Breg (/sl/) is a settlement on the left bank of the Sava River in the Municipality of Sevnica in central Slovenia. The area is part of the historical region of Styria. The municipality is now included in the Lower Sava Statistical Region. The settlement includes the hamlets of Gradišče, Jelše, and Zagradec.

==Name==
Breg is not only a common toponym in Slovenia, but also has equivalents in other Slavic languages (e.g., Brijeg in Bosnia and Herzegovina, Břehy in the Czech Republic, Brehy in Slovakia, and Brzeg in Poland), all derived from the Slavic common noun *bergъ 'slope, bank'. In Slovene, the noun breg may refer not only to sloping land or land alongside a body of water, but also to the water itself.

==History==
The remains of a prehistoric fortress above the settlement, where worked stone artifacts have been found, attest to early settlement in the area.
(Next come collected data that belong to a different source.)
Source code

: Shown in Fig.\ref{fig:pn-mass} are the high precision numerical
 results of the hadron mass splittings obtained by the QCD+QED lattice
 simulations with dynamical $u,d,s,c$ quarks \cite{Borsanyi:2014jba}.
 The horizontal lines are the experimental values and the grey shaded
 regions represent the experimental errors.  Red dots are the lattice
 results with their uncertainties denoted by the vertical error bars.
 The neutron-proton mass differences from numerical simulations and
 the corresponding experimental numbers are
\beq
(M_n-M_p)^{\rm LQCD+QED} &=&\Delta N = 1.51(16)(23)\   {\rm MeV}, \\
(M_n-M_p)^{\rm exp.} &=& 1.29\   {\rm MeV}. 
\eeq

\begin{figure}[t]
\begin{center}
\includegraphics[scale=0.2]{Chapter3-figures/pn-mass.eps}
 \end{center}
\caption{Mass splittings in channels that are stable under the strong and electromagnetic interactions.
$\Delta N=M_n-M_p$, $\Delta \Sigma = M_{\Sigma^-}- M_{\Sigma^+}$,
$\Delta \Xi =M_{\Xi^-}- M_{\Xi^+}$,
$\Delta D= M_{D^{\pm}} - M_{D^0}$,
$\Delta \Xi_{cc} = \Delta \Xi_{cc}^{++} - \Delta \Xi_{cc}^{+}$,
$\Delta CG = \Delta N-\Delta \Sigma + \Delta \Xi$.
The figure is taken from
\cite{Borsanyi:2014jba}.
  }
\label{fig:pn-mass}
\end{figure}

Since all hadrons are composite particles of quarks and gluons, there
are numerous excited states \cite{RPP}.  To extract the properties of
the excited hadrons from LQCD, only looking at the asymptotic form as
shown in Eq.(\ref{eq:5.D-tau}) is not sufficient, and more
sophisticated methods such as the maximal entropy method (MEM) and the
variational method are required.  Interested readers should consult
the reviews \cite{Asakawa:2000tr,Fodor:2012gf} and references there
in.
Before the second railroad track was built between Sevnica and Zidani Most, Breg was an important passing loop before the station in Zidani Most; now it serves as a classification yard. A fire station was built in Breg in 1958, and water mains were installed in 1971.

===Mass graves===
Breg is the site of three known mass graves from the end of the Second World War. They all contain the remains of Ustaša soldiers. The Breg 1 Mass Grave (Grobišče Breg 1) lies in the yard of the house at Breg no. 1e. It contains the remains of nine victims. The Breg 2 Mass Grave (Grobišče Breg 2) is located in a meadow in the middle of the settlement, about 40 m from the road. It contains the remains of two victims. The Breg 3 Mass Grave (Grobišče Breg 3) lies on the bank of the Sava River near the house at Breg no. 12. It contains the remains of three victims.